WHAT IS NEEDED ▸
Copy every line from the material below that holds "dependencies".

PROVIDED ENTRIES ▸
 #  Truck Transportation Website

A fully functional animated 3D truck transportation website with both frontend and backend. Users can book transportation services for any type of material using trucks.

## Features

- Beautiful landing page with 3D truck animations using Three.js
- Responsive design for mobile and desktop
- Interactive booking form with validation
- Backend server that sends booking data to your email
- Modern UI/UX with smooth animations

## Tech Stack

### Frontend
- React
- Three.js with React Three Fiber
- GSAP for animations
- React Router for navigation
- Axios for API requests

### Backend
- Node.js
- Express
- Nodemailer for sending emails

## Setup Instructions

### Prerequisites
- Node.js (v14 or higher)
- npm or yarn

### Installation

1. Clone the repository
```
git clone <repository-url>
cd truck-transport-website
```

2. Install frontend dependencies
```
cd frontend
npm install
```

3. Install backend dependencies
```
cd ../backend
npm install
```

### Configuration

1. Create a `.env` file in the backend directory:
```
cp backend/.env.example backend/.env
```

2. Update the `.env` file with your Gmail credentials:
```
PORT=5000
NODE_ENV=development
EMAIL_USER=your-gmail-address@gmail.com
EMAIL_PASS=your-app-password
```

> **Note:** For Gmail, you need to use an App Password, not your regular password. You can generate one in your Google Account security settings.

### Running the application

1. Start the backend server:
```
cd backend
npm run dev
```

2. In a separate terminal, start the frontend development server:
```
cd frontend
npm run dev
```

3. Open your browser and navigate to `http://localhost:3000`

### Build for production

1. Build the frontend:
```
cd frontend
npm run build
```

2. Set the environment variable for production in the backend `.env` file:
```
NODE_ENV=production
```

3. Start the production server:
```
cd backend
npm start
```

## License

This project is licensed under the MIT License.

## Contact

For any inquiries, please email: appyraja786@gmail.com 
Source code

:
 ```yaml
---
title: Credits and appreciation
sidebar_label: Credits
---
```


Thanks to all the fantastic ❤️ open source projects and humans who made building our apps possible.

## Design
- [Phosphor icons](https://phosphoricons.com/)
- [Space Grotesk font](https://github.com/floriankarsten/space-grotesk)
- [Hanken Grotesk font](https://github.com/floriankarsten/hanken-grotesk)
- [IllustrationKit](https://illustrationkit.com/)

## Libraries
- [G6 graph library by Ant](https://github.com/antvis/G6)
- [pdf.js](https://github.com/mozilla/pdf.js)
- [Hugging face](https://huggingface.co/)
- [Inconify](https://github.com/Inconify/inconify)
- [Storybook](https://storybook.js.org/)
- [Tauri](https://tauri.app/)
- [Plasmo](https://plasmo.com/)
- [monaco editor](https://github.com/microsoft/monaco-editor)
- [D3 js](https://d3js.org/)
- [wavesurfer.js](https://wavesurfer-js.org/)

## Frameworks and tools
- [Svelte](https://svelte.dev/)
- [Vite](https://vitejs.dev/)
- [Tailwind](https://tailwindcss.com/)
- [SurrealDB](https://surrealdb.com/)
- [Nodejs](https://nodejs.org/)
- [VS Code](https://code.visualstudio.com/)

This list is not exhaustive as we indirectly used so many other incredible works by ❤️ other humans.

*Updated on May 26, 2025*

---

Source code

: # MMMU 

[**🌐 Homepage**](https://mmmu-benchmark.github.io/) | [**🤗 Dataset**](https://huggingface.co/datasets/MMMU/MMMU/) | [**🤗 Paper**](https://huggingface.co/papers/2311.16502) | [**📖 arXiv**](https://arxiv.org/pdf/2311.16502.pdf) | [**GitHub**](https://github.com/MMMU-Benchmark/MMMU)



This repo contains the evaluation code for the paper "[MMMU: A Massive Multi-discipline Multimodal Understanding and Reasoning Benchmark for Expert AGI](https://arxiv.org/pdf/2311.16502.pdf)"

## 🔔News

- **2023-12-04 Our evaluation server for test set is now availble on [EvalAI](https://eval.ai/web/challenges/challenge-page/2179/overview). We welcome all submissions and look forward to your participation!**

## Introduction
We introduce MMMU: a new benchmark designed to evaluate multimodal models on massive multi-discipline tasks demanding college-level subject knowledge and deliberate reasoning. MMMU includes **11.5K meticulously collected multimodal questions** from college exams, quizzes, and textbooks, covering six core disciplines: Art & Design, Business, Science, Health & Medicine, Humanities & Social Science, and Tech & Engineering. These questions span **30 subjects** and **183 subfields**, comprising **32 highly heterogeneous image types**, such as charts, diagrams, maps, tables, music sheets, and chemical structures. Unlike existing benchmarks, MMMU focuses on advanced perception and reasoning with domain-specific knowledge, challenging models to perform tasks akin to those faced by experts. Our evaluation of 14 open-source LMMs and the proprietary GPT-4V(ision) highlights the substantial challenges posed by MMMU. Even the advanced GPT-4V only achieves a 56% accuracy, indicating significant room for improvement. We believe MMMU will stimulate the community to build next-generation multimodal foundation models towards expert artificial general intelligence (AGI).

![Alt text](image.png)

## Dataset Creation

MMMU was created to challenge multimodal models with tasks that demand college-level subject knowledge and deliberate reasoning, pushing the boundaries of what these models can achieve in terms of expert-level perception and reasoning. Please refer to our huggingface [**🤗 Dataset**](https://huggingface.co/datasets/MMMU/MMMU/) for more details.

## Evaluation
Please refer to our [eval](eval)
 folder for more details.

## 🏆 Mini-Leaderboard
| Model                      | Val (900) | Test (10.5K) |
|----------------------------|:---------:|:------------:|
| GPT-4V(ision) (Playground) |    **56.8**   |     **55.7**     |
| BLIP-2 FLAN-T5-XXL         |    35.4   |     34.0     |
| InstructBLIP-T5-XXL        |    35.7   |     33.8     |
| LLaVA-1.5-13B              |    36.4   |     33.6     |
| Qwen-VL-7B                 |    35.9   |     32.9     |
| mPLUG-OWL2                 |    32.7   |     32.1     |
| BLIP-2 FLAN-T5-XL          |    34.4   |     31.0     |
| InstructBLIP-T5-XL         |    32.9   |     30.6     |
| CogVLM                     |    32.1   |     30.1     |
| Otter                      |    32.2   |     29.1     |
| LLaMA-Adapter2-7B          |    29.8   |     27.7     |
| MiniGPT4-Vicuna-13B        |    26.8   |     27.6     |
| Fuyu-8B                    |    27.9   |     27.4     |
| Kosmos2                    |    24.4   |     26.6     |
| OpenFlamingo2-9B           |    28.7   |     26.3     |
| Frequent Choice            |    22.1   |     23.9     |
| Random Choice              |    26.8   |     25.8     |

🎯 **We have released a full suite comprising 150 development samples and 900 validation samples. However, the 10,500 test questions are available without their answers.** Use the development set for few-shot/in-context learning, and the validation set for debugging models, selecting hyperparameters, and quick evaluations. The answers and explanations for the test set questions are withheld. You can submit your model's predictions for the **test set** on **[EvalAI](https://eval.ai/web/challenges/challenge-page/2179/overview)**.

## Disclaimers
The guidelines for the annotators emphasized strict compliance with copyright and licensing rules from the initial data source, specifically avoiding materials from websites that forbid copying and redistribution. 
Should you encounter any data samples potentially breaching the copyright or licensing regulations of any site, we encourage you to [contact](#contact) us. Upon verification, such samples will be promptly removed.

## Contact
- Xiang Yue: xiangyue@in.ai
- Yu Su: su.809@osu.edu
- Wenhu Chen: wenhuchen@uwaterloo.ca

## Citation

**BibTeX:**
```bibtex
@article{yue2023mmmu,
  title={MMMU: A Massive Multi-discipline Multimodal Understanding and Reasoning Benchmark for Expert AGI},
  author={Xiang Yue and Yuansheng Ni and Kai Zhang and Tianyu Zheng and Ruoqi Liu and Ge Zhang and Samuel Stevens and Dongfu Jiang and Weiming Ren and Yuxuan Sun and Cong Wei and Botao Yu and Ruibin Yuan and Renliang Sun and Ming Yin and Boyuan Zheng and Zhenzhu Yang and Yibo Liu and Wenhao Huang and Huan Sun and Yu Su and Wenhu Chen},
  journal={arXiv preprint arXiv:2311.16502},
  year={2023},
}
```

OUTPUT FOR THIS TASK ▸
2. Install frontend dependencies
3. Install backend dependencies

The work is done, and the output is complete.